India should contemplate levying custom duties on certain EU goods in retaliation for the carbon tax being imposed by the European Union on imports of certain sectors, a report by GTRI said on Wednesday. The report by the Global Trade Research Initiative (GTRI) suggested that India should adopt these duties in response to the EU’s carbon taxation on specific imports. 


The carbon tax, CBAM (Carbon Border Adjustment Mechanism), will come into effect from January 2026. However, compliance with the tax starts next month in October for carbon-intensive sectors like steel, aluminium, fertiliser, and cement, as businesses will be required to provide comprehensive production data to the EU authorities from next month.


The report noted that the retaliation measures provide several advantages including rapid implementation for India. GTRI’s co-founder, Ajay Srivastava, said, “India can easily adjust product lists and tariff levels to mirror the actions of the EU or any other partner country precisely. Use a calibrated retaliation mechanism (CRM) to retaliate in equal measure. We have done it before,” as quoted by PTI.


Notably, the US imposed tariffs on India’s steel and aluminium products earlier in March 2018. India responded to these tariffs by increasing it’s own duties on 29 specific US products. This decision involved detailed and exact calculations, to ensure that India collected the same revenue from US products as the US did from Indian steel and aluminum. 


The report further stated that it is important to understand that CBAM is not the only scheme adopted by the EU that will severely impact Indian exports. Notably, the EU also introduced the Deforestation Regulation, Foreign Subsidies Regulation (FSR), and the Supply Chain Due Diligence Act (SCDDA).


If implemented, the CRM could be used to resist the effect of these schemes on Indian exports, the report stated. The think tank in it’s report stressed that the implementation of the carbon tax is projected to disrupt global supply chains, escalate trade costs, make free trade agreements meaningless, and impose a significant compliance burden on businesses. 

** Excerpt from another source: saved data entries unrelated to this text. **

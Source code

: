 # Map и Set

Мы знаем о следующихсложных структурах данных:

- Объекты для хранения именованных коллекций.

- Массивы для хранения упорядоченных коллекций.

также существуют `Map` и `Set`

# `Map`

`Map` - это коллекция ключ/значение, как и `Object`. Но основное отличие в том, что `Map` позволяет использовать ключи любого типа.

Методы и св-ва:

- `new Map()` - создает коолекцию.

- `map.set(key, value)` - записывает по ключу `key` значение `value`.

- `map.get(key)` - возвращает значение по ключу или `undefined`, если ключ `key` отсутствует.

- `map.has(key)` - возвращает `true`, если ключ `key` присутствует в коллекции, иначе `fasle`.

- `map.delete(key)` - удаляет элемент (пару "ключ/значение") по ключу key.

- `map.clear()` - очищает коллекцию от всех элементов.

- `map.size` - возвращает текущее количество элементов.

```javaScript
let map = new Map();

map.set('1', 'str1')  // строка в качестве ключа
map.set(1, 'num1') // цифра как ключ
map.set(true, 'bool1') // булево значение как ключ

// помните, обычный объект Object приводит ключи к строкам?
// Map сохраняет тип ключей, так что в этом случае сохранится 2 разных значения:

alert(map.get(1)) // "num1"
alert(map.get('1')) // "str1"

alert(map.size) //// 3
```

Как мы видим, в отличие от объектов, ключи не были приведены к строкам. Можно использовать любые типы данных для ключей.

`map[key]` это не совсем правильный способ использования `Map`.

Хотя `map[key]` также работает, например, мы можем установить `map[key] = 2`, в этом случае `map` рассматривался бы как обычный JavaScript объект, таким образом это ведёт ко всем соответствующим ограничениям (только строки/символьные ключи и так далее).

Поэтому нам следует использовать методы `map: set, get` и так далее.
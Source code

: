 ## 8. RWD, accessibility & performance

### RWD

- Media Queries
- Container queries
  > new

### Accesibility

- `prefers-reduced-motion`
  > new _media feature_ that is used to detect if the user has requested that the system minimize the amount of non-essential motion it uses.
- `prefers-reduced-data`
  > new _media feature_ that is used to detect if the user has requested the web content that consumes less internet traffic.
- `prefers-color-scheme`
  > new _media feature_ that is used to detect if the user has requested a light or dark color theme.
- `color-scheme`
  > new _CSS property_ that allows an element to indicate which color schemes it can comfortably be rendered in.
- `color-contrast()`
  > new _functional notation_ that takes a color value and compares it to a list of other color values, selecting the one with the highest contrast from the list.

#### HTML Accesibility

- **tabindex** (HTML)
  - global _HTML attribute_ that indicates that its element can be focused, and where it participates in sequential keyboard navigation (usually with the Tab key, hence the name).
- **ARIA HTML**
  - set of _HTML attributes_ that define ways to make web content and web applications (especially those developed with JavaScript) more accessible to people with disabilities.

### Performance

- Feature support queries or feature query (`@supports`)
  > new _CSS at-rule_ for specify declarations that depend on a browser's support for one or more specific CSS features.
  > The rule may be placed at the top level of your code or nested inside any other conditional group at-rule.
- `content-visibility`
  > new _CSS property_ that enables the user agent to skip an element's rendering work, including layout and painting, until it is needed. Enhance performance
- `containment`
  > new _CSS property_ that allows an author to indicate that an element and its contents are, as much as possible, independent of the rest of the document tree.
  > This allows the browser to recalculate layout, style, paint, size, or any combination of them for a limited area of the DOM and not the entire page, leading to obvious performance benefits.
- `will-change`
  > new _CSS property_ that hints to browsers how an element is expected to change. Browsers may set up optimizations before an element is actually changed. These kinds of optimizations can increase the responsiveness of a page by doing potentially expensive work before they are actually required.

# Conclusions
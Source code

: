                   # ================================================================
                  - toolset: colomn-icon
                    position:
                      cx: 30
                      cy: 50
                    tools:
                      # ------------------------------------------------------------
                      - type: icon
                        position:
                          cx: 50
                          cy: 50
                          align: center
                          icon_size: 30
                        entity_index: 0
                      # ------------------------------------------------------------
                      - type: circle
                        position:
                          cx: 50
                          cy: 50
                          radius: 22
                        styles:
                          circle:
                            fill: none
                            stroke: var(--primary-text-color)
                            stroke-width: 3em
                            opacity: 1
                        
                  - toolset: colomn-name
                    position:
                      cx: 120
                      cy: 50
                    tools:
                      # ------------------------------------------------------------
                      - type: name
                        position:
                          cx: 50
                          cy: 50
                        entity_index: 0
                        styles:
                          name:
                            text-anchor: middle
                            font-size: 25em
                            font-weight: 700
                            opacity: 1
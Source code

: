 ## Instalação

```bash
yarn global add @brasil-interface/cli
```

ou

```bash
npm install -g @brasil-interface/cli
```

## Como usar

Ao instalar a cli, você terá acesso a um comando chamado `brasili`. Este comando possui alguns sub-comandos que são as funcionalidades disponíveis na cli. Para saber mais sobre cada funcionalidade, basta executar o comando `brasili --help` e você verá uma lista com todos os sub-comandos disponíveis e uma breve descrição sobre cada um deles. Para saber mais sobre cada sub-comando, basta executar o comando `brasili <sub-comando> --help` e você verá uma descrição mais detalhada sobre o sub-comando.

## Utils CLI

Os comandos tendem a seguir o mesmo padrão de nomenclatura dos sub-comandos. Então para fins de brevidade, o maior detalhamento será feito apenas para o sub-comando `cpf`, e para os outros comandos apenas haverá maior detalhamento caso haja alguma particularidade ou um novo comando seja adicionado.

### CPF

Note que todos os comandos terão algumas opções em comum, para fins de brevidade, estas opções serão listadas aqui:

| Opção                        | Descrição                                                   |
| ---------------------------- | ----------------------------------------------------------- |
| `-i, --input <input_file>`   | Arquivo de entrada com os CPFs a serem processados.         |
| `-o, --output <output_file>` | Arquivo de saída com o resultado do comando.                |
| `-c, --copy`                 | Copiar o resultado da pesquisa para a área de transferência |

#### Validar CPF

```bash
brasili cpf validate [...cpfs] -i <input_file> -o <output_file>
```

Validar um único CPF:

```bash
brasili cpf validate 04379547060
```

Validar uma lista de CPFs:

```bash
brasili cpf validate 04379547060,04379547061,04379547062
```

The report recommended that the government should look into renaming certain existing duties as carbon taxes to decrease the final tax paid in the European Union. It added that India levies import and excise duties on petroleum products and natural gas, in addition to GST on products like coal, steel, and aluminium. The report called for India to formally name these as carbon taxes, specifically for steel and aluminium. This method will help offset the carbon tax paid by a company in India when it is calculated in the EU and will ultimately help reduce the tax liability for the company. 


However, the report stated that it is essential to implement the design keeping in mind the international norms to ensure it is accepted by the EU.  It noted that if India and the EU establish a Free Trade Agreement (FTA), EU products will enter India without duties, while Indian exports to the EU will still face CBAM taxes ranging from 20-35 percent.


The GTRI stated that the EU's rationale for CBAM, aimed at preventing carbon leakage and reducing emissions, is flawed because taxing global imports may not effectively tackle the climate change issue.


The EU's CBAM has three main goals: protect local industries, generate revenue, and support a trillion-dollar subsidy initiative, even at the cost of global trade disruption, the report titled, 'The Chameleon's deception: How the EU is using the climate argument to subsidise local firms and make imports expensive', said. Carbon leakage, the primary reason behind the tax, could have been addressed by taxing imports from EU firms that moved production to other countries. Instead, CBAM taxes all global imports. However, it won't reduce global emissions as it simply taxes high-emission imports. 


The UNCTAD Trade and Development Report 2021 noted that CBAM is projected to reduce carbon emissions globally by not more than 0.1 per cent. Srivastava noted, “The EU needs this money to continue to provide substantial subsidies to its firms and farmers. For instance, the European Green Deal aims to raise 1 trillion euros in the next ten years, with 503 billion euros coming from the EU budget. The new regulations can provide a full share of the EU budget.”